Okulun açılmasından önce, olgunlaşan meyvelerimizi pazarda satar, okul harçlığımızı çıkarırdık. Özellikle mevsim şartlarının yerinde seyretmesi durumunda ise neşeli günler geçirirdik.
Sebzelerimizin kalitesi sayesinde, pazar payımıza olan ilgi artıyor, rahatlıkla satış yapabilecek ve eğitimimizle ilgili maddi desteği elde edebiliyorduk. Bunun için, toprağın ihtiyacı olan gübreyi zamanında toprağa atardık. Sulamaya dikkat eder ve ürünlerimizin kalitesine önem verirdik.
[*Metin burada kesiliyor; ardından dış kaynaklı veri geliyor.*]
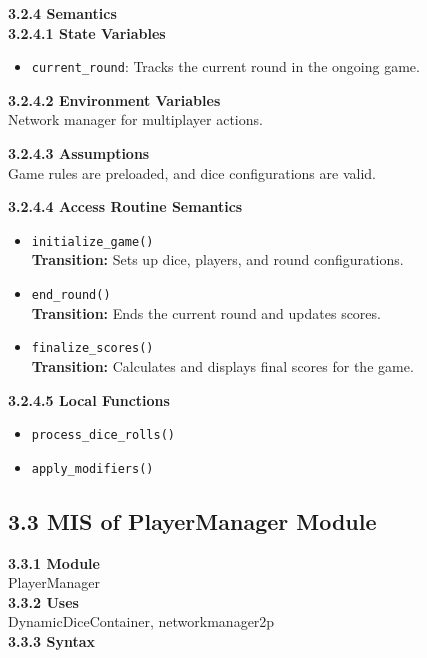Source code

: \documentclass[12pt, titlepage]{article}
\begin{document}
\textbf{3.2.4 Semantics}\\
\textbf{3.2.4.1 State Variables}\\
\begin{itemize}
    \item \texttt{current\_round}: Tracks the current round in the ongoing game.
\end{itemize}

\textbf{3.2.4.2 Environment Variables}\\
Network manager for multiplayer actions.

\textbf{3.2.4.3 Assumptions}\\
Game rules are preloaded, and dice configurations are valid.

\textbf{3.2.4.4 Access Routine Semantics}
\begin{itemize}
    \item \texttt{initialize\_game()}\\
    \textbf{Transition:} Sets up dice, players, and round configurations.

    \item \texttt{end\_round()}\\
    \textbf{Transition:} Ends the current round and updates scores.

    \item \texttt{finalize\_scores()}\\
    \textbf{Transition:} Calculates and displays final scores for the game.
\end{itemize}

\textbf{3.2.4.5 Local Functions}
\begin{itemize}
    \item \texttt{process\_dice\_rolls()}
    \item \texttt{apply\_modifiers()}
\end{itemize}

\subsection*{3.3 MIS of PlayerManager Module}
\textbf{3.3.1 Module}\\
 PlayerManager\\

\noindent \textbf{3.3.2 Uses}\\
DynamicDiceContainer,  networkmanager2p\\

\noindent \textbf{3.3.3 Syntax}
\end{document}
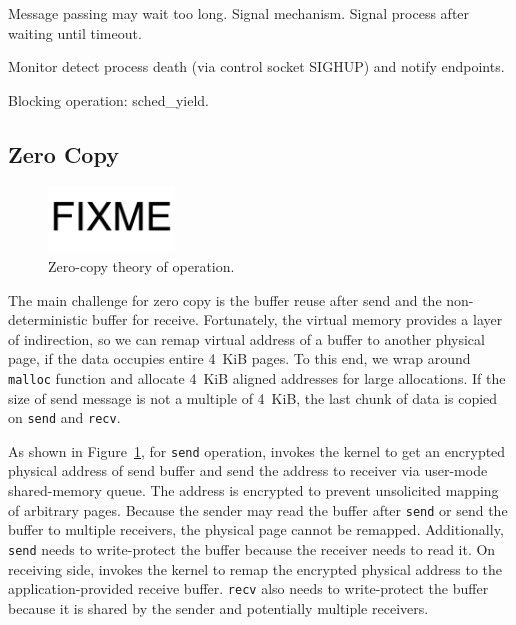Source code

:Message passing may wait too long.
Signal mechanism. Signal process after waiting until timeout.

Monitor detect process death (via control socket SIGHUP) and notify endpoints.

Blocking operation: sched\_yield.


\subsection{Zero Copy}
\label{subsec:zerocopy}

\begin{figure}[t]
	\centering
	\includegraphics[width=0.3\textwidth]{images/fixme}
	\caption{Zero-copy theory of operation.}
	\label{fig:zerocopy}
\end{figure}

The main challenge for zero copy is the buffer reuse after send and the non-deterministic buffer for receive.
Fortunately, the virtual memory provides a layer of indirection, so we can remap virtual address of a buffer to another physical page, if the data occupies entire 4~KiB pages.
To this end, we wrap around \texttt{malloc} function and allocate 4~KiB aligned addresses for large allocations.
If the size of send message is not a multiple of 4~KiB, the last chunk of data is copied on \texttt{send} and \texttt{recv}.

As shown in Figure~\ref{fig:zerocopy}, for \texttt{send} operation, \libipc{} invokes the kernel to get an encrypted physical address of send buffer and send the address to receiver via user-mode shared-memory queue.
The address is encrypted to prevent unsolicited mapping of arbitrary pages.
Because the sender may read the buffer after \texttt{send} or send the buffer to multiple receivers, the physical page cannot be remapped.
Additionally, \texttt{send} needs to write-protect the buffer because the receiver needs to read it.
On receiving side, \libipc{} invokes the kernel to remap the encrypted physical address to the application-provided receive buffer.
\texttt{recv} also needs to write-protect the buffer because it is shared by the sender and potentially multiple receivers.


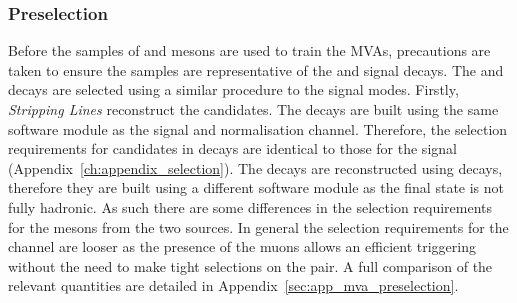 \subsubsection{Preselection}

Before the samples of \Dsp and \phiz mesons are used to train the MVAs, precautions are taken to ensure the samples are representative of the \decay{\Bp}{\Dsp\phiz} and \decay{\Bp}{\Dsp\Kp\Km} signal decays. The \decay{\Bsb}{\Dsp\pim} and \decay{\Bs}{\jpsi\phiz} decays are selected using a similar procedure to the signal modes. Firstly, \emph{Stripping Lines} reconstruct the candidates. The \decay{\Bsb}{\Dsp\pim} decays are built using the same software module as the signal and normalisation channel. Therefore, the selection requirements for \Dsp candidates in \decay{\Bsb}{\Dsp\pim} decays are identical to those for the signal (Appendix~\ref{ch:appendix_selection}).
The \decay{\Bs}{\jpsi\phiz} decays are reconstructed using \decay{\jpsi}{\mup\mun} decays, therefore they are built using a different software module as the final state is not fully hadronic. As such there are some differences in the selection requirements for the \phiz mesons from the two sources. In general the selection requirements for the \decay{\Bs}{\jpsi\phiz} channel are looser as the presence of the muons allows an efficient triggering without the need to make tight selections on the \Kp\Km pair. 
A full comparison of the relevant quantities are detailed in Appendix~\ref{sec:app_mva_preselection}.



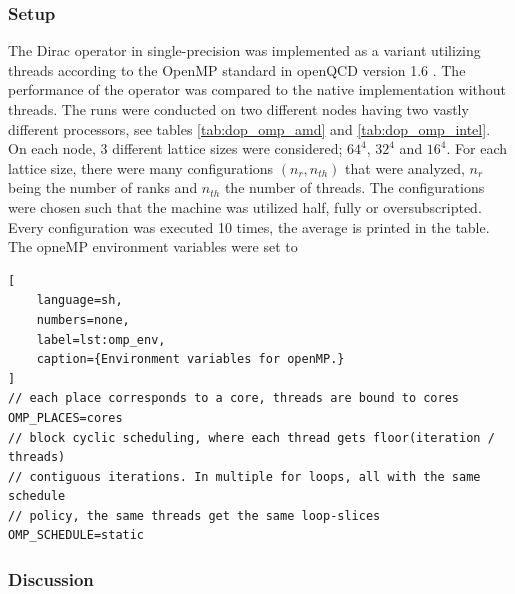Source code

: \documentclass{article}
\theoremstyle{plain} %
\theoremstyle{convention} %
\theoremstyle{remark} %
\numberwithin{equation}{section}
\begin{document}
\subsubsection{Setup}

The Dirac operator in single-precision was implemented as a variant utilizing threads according to the OpenMP standard in openQCD version 1.6 \cite{openqcd}. The performance of the operator was compared to the native implementation without threads. The runs were conducted on two different nodes having two vastly different processors, see tables \ref{tab:dop_omp_amd} and \ref{tab:dop_omp_intel}. On each node, \num{3} different lattice sizes were considered; $64^4$, $32^4$ and $16^4$. For each lattice size, there were many configurations $(n_r,n_{th})$ that were analyzed, $n_r$ being the number of ranks and $n_{th}$ the number of threads. The configurations were chosen such that the machine was utilized half, fully or oversubscripted. Every configuration was executed \num{10} times, the average is printed in the table. The opneMP environment variables were set to

\begin{lstlisting}[
    language=sh,
    numbers=none,
    label=lst:omp_env,
    caption={Environment variables for openMP.}
]
// each place corresponds to a core, threads are bound to cores
OMP_PLACES=cores
// block cyclic scheduling, where each thread gets floor(iteration / threads)
// contiguous iterations. In multiple for loops, all with the same schedule
// policy, the same threads get the same loop-slices
OMP_SCHEDULE=static
\end{lstlisting}

\subsubsection{Discussion}
\end{document}
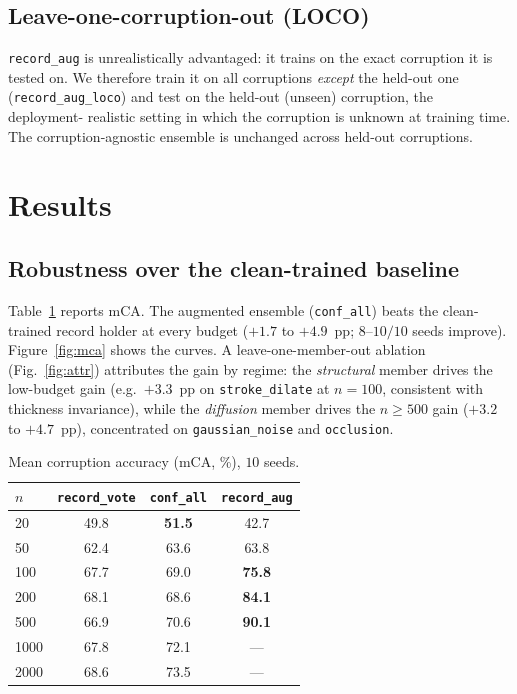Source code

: \documentclass[conference]{IEEEtran}
\begin{document}
\subsection{Leave-one-corruption-out (LOCO)}
\texttt{record\_aug} is unrealistically advantaged: it trains on the exact corruption it is
tested on. We therefore train it on all corruptions \emph{except} the held-out one
(\texttt{record\_aug\_loco}) and test on the held-out (unseen) corruption, the deployment-%
realistic setting in which the corruption is unknown at training time. The
corruption-agnostic ensemble is unchanged across held-out corruptions.

\section{Results}
\subsection{Robustness over the clean-trained baseline}
Table~\ref{tab:mca} reports mCA. The augmented ensemble (\texttt{conf\_all}) beats the
clean-trained record holder at every budget ($+1.7$ to $+4.9$~pp; $8$--$10/10$ seeds improve).
Figure~\ref{fig:mca} shows the curves. A leave-one-member-out ablation
(Fig.~\ref{fig:attr}) attributes the gain by regime: the \emph{structural} member drives the
low-budget gain (e.g.\ $+3.3$~pp on \texttt{stroke\_dilate} at $n\!=\!100$, consistent with
thickness invariance), while the \emph{diffusion} member drives the $n\!\geq\!500$ gain
($+3.2$ to $+4.7$~pp), concentrated on \texttt{gaussian\_noise} and \texttt{occlusion}.

\begin{table}[t]
\caption{Mean corruption accuracy (mCA, \%), $10$ seeds.}
\label{tab:mca}
\centering
\begin{tabular}{@{}lccc@{}}
\toprule
$n$ & \texttt{record\_vote} & \texttt{conf\_all} & \texttt{record\_aug} \\
\midrule
20   & 49.8 & \textbf{51.5} & 42.7 \\
50   & 62.4 & 63.6 & 63.8 \\
100  & 67.7 & 69.0 & \textbf{75.8} \\
200  & 68.1 & 68.6 & \textbf{84.1} \\
500  & 66.9 & 70.6 & \textbf{90.1} \\
1000 & 67.8 & 72.1 & --- \\
2000 & 68.6 & 73.5 & --- \\
\bottomrule
\end{tabular}
\end{table}
\end{document}
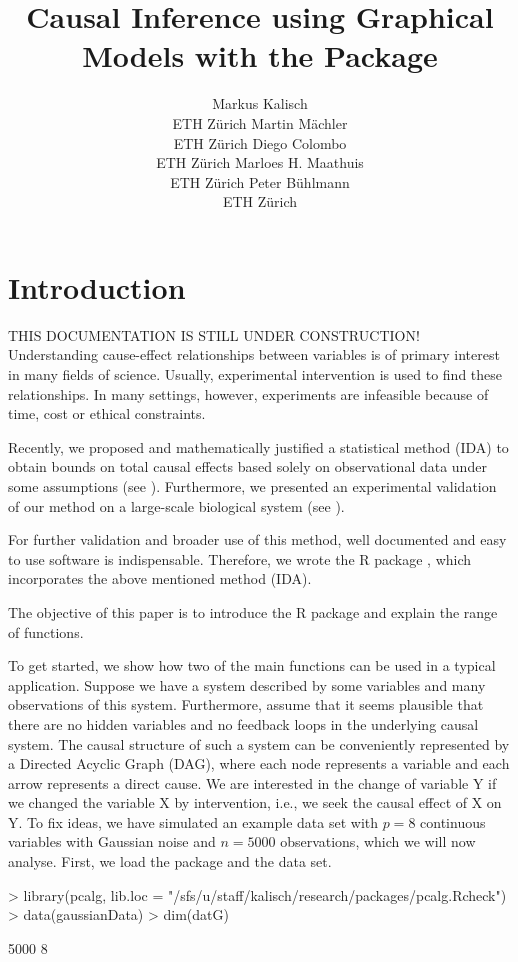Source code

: \documentclass[article]{jss}
\author{Markus Kalisch\\ETH Z\"urich \And
        Martin M\"achler\\ETH Z\"urich \And
      Diego Colombo\\ETH Z\"urich \And
    Marloes H. Maathuis\\ETH Z\"urich \And
  Peter B\"uhlmann\\ETH Z\"urich}
\title{Causal Inference using Graphical Models with the Package \pkg{pcalg}}
\begin{document}

\section{Introduction}
THIS DOCUMENTATION IS STILL UNDER CONSTRUCTION! \\

Understanding cause-effect relationships between variables is of primary
interest in many fields of science. Usually, experimental intervention is
used to find these relationships. In many settings, however, experiments
are infeasible because of time, cost or ethical constraints.

Recently, we proposed and mathematically justified a statistical method
(IDA) to obtain bounds on total causal effects based solely on
observational data under some assumptions (see \cite{BuKaMa10}). Furthermore, we presented an
experimental validation of our method on a large-scale biological system
(see \cite{NatMethods10}).

For further validation and broader use of this method, well documented and
easy to use software is indispensable. Therefore, we wrote the R package
, which incorporates the above mentioned method (IDA).

The objective of this paper is to introduce the R package  and
explain the range of functions.

To get started, we show how two of the main functions can be used in a
typical application. Suppose we have a system described by some
variables and many observations of this system. Furthermore, assume
that it seems plausible that there are no hidden variables and no
feedback loops in the underlying causal system. The causal structure
of such a system can be conveniently represented by a Directed Acyclic
Graph (DAG), where each node represents a variable and each arrow
represents a direct cause. We are interested in the change of variable
Y if we changed the variable X by intervention, i.e., we seek the
causal effect of X on Y.  To fix ideas, we have simulated an example
data set with $p = 8$ continuous variables with Gaussian noise and $n
= 5000$ observations, which we will now analyse. First, we load the
package  and the data set.

\begin{Schunk}
\begin{Sinput}
>  library(pcalg, lib.loc = "/sfs/u/staff/kalisch/research/packages/pcalg.Rcheck")
>  data(gaussianData)
>  dim(datG)
\end{Sinput}
\begin{Soutput}
[1] 5000    8
\end{Soutput}
\end{Schunk}
\end{document}
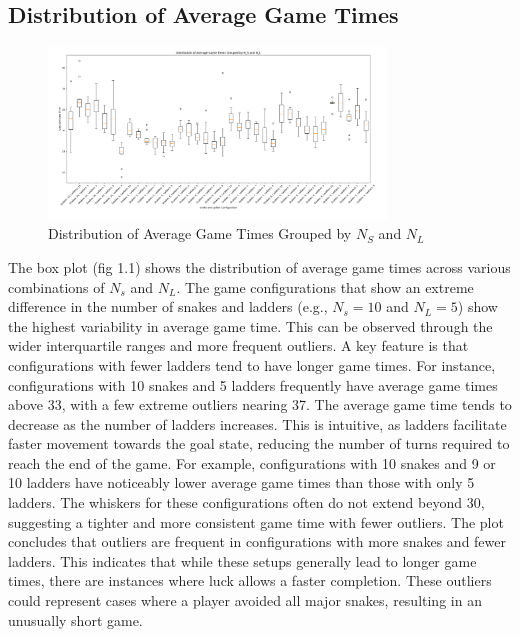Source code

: \documentclass[12pt]{report}
\begin{document}
	\subsection{Distribution of Average Game Times}
		\begin{figure}[h]
			\centering
			\includegraphics[width=0.8\textwidth]{BoxPlots}
			\caption{Distribution of Average Game Times Grouped by $N_{S}$ and $N_{L}$}
			\label{fig:boxplots}
		\end{figure}
	
	The box plot (fig 1.1) shows the distribution of average game times across various combinations of $N_{s}$ and $N_{L}$. The game configurations that show an extreme difference in the number of snakes and ladders (e.g., $N_{s} = 10$ and $N_{L} = 5$) show the highest variability in average game time. This can be observed through the wider interquartile ranges and more frequent outliers. A key feature is that configurations with fewer ladders tend to have longer game times. For instance, configurations with 10 snakes and 5 ladders frequently have average game times above 33, with a few extreme outliers nearing 37. The average game time tends to decrease as the number of ladders increases. This is intuitive, as ladders facilitate faster movement towards the goal state, reducing the number of turns required to reach the end of the game. For example, configurations with 10 snakes and 9 or 10 ladders have noticeably lower average game times than those with only 5 ladders. The whiskers for these configurations often do not extend beyond 30, suggesting a tighter and more consistent game time with fewer outliers. The plot concludes that outliers are frequent in configurations with more snakes and fewer ladders. This indicates that while these setups generally lead to longer game times, there are instances where luck allows a faster completion. These outliers could represent cases where a player avoided all major snakes, resulting in an unusually short game.
	
\end{document}
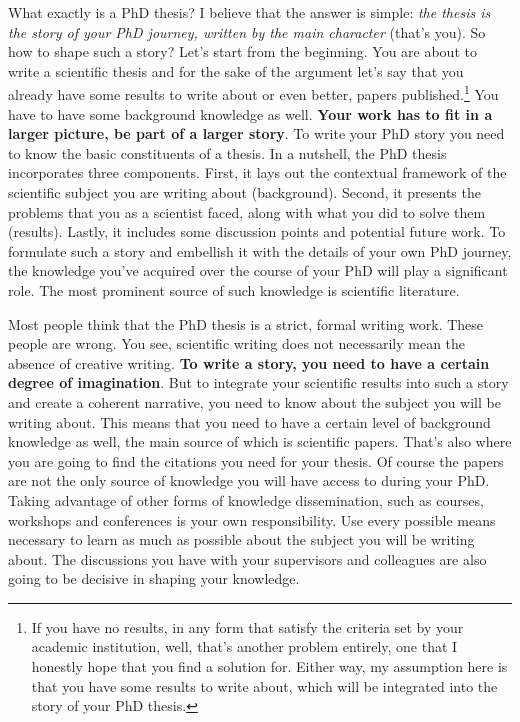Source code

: \documentclass[
  12pt,
]{book}
\begin{document}
What exactly is a PhD thesis?
I believe that the answer is simple: \emph{the thesis is the story of your PhD journey, written by the main character} (that's you).
So how to shape such a story?
Let's start from the beginning.
You are about to write a scientific thesis and for the sake of the argument let's say that you already have some results to write about or even better, papers published.\footnote{If you have no results, in any form that satisfy the criteria set by your academic institution, well, that's another problem entirely, one that I honestly hope that you find a solution for. Either way, my assumption here is that you have some results to write about, which will be integrated into the story of your PhD thesis.}
You have to have some background knowledge as well.
\textbf{Your work has to fit in a larger picture, be part of a larger story}.
To write your PhD story you need to know the basic constituents of a thesis.
In a nutshell, the PhD thesis incorporates three components.
First, it lays out the contextual framework of the scientific subject you are writing about (background).
Second, it presents the problems that you as a scientist faced, along with what you did to solve them (results).
Lastly, it includes some discussion points and potential future work.
To formulate such a story and embellish it with the details of your own PhD journey, the knowledge you've acquired over the course of your PhD will play a significant role.
The most prominent source of such knowledge is scientific literature.

Most people think that the PhD thesis is a strict, formal writing work.
These people are wrong.
You see, scientific writing does not necessarily mean the absence of creative writing.
\textbf{To write a story, you need to have a certain degree of imagination}.
But to integrate your scientific results into such a story and create a coherent narrative, you need to know about the subject you will be writing about.
This means that you need to have a certain level of background knowledge as well, the main source of which is scientific papers.
That's also where you are going to find the citations you need for your thesis.
Of course the papers are not the only source of knowledge you will have access to during your PhD.
Taking advantage of other forms of knowledge dissemination, such as courses, workshops and conferences is your own responsibility.
Use every possible means necessary to learn as much as possible about the subject you will be writing about.
The discussions you have with your supervisors and colleagues are also going to be decisive in shaping your knowledge.
\end{document}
Meyve ağaçlarımızın bakımını ziraat mühendislerine kontrol ettirir, isteklerini uygulardık. Meyvelerimiz olgunlaştıktan sonra, hafta günleri pazara götürürdük. Pazara çıkmak için hazırlıklarımızı önceden yapardık.
Pazara çıkacak meyveler, kendine has olan parlak rengini alması gerekir. Meyvelerin olgun diye geçkin görünmemesi esastır. Meyveleri ambalajlayarak kasalara düzenli koymayı iyi beceremediğimiz için, üçte birini zayi ederdik.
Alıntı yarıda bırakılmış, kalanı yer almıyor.